D’autre part, Claudel lui-même tarde à publier ses commentaires. Au milieu des vitraux de l’Apocalypse reste inédit, Paul Claudel interroge l’Apocalypse est publié dix ans après son achèvement et la masse des textes composés dans les années 1950 (La Deuxième Étape d’Emmaüs, Jérémie, Introduction à Isaïe dans le mot à mot, etc.) doit attendre les années 1970 pour paraître, presque vingt ans après la mort de Claudel. Il est certain que Claudel, conscient du caractère déroutant de son exégèse, hésitait à livrer au public des textes qui faisaient figure d’aérolithes. 

En réalité, le silence dont se plaint Claudel est tout relatif. Dès les années 1910, les dominicains encouragent ses travaux et, dans les années 1930, publient de nombreux textes dans leurs différentes revues. Plus tard, des contacts s’établissent avec les jésuites de Fourvière qui lancent alors la collection des « Sources chrétiennes » consacrée aux textes patristiques. Ses commentaires sont donc lus, mais par un public restreint, composé en majeure partie de clercs. La récente publication de la Correspondance de Paul Claudel avec les ecclésiastiques de son temps montre l’importance qu’ils ont pu avoir pour toute une génération de jeunes prêtres, anticipant ainsi le renouveau de l’exégèse figurative et spirituelle de la deuxième moitié du XXe siècle.

La publication des Œuvres complètes, achevée dans les années 1980, mais plus encore la réédition des commentaires bibliques dans Le Poëte et la Bible (2 vol., 1998 et 2004) suscitent aujourd’hui un nouvel intérêt pour ces textes.

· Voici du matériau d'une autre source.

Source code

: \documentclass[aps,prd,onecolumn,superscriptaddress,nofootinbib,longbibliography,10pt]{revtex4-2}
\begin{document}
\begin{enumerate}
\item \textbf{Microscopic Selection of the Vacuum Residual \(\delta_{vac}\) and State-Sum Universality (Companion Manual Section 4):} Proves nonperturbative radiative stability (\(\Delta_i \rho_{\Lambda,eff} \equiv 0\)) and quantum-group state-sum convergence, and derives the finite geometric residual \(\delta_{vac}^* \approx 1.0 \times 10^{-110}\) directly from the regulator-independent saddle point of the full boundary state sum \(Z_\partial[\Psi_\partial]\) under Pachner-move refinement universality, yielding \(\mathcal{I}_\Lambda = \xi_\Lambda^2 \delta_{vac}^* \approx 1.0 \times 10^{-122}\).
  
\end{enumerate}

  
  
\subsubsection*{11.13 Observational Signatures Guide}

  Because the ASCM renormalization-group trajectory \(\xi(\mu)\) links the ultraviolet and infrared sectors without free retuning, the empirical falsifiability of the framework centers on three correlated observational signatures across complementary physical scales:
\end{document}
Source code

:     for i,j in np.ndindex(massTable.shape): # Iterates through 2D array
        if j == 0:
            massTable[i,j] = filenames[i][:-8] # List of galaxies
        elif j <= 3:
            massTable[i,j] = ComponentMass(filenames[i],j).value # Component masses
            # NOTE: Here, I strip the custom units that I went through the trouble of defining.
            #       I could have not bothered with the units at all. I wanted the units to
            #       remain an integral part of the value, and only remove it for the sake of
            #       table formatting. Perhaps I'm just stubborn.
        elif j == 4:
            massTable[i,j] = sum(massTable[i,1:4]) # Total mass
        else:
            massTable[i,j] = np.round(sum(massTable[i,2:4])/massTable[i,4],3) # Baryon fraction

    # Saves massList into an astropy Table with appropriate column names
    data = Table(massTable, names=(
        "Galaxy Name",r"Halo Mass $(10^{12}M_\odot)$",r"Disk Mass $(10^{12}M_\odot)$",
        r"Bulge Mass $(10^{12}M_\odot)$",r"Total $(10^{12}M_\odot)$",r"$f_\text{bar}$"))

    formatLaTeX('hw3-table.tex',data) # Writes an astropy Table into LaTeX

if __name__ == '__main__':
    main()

Marie-Ève Benoteau-Alexandre

 

Bibliographie :

Correspondance de Paul Claudel avec les ecclésiastiques de son temps, 2 vol., éd. D. Millet-Gérard, Champion, 2005 et 2008.
« Lettres de Paul Claudel au père Jean Daniélou », éd. X. Tilliette, Bulletin de la société Paul Claudel 148, 1997, p. 1-19.

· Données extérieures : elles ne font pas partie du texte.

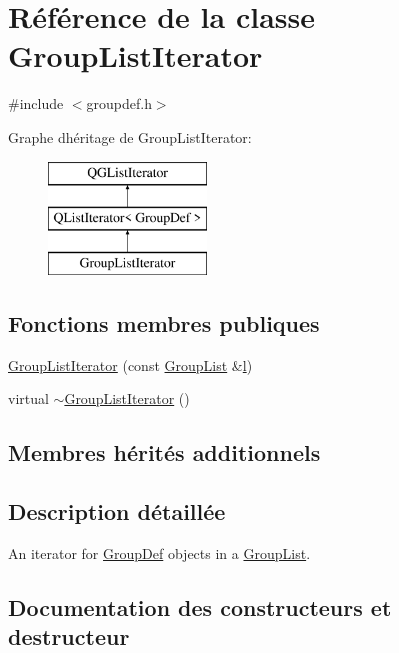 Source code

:\hypertarget{class_group_list_iterator}{}\section{Référence de la classe Group\+List\+Iterator}
\label{class_group_list_iterator}


{\ttfamily \#include $<$groupdef.\+h$>$}

Graphe d\textquotesingle{}héritage de Group\+List\+Iterator\+:\begin{figure}[H]
\begin{center}
\leavevmode
\includegraphics[height=3.000000cm]{class_group_list_iterator}
\end{center}
\end{figure}
\subsection*{Fonctions membres publiques}
\begin{DoxyCompactItemize}
\item 
\hyperlink{class_group_list_iterator_a8b569b278f3287e4a3b7dd3f1cf91227}{Group\+List\+Iterator} (const \hyperlink{class_group_list}{Group\+List} \&\hyperlink{060__command__switch_8tcl_aff56f84b49947b84b2a304f51cf8e678}{l})
\item 
virtual \hyperlink{class_group_list_iterator_a1bf214b5b208c0e030f265d84fb056f1}{$\sim$\+Group\+List\+Iterator} ()
\end{DoxyCompactItemize}
\subsection*{Membres hérités additionnels}


\subsection{Description détaillée}
An iterator for \hyperlink{class_group_def}{Group\+Def} objects in a \hyperlink{class_group_list}{Group\+List}. 

\subsection{Documentation des constructeurs et destructeur}
\hypertarget{class_group_list_iterator_a8b569b278f3287e4a3b7dd3f1cf91227}{}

Dominique Millet-Gérard, Claudel thomiste ?, Champion, 1999.
Dominique Millet-Gérard, « Claudel, le père Maydieu et la Vie intellectuelle : les rayons et les ombres d’une collaboration amicale », dans La Prose transfigurée : vingt études en hommage à Paul Claudel, PUPS, 2005.

Extrait

Assise et qui regarde le feu

Une femme assise et qui regarde le feu, c’est le sujet d’une des dernières sculptures de ma pauvre sœur, la conclusion de sa douloureuse existence. Est-ce qu’il est possible à quelqu’un, prenant position au dehors, de voir son âme ? Je ne parle pas du visage : la posture seulement. Moi, quand il m’arrive de me rappeler de mon âme, c’est ainsi que je la verrais. Une femme assise et étroitement enveloppée dans son châle, assise et qui regarde le feu. Elle est bienheureusement assise et toute seule, il n’y a personne, tout le monde est mort ou c’est la même chose. Il pleut violemment au dehors, une lamentation intarissable de toute la terre. C’est une raison de plus de se serrer étroitement dans son châle. Assise et qui regarde le feu. Le châle, c’est quoi ? La Foi ? La Sainte Écriture ? l’œuvre accomplie ? ou simplement une réquisition de cette conscience en nous qui a froid ? Il y a en moi une certaine volonté de me rétrécir, d’échapper à la divagation, de serrer sur moi mon identité (c’est à peu près le mot latin coarctor). Bien sûr que ce n’est pas le désespoir, mais il est doux d’être débarrassé de l’espérance, de s’être retiré au dedans, de coïncider par toute la surface de son être avec le présent. Et si j’ai fait le mal, du moins je ne tiens plus à aucune opinion de moi-même, et pour le tort fait à Dieu en même temps qu’au prochain, c’est l’affaire au dehors de ce déluge inconsolable : Je suis atterri dans le néant, dans une espèce de considération amère et tranquille. Assise et qui regarde le feu. […]

Octobre 1940

La Rose et le rosaire (1947), Le Poëte et la Bible I, Gallimard, 1998, p. 1311.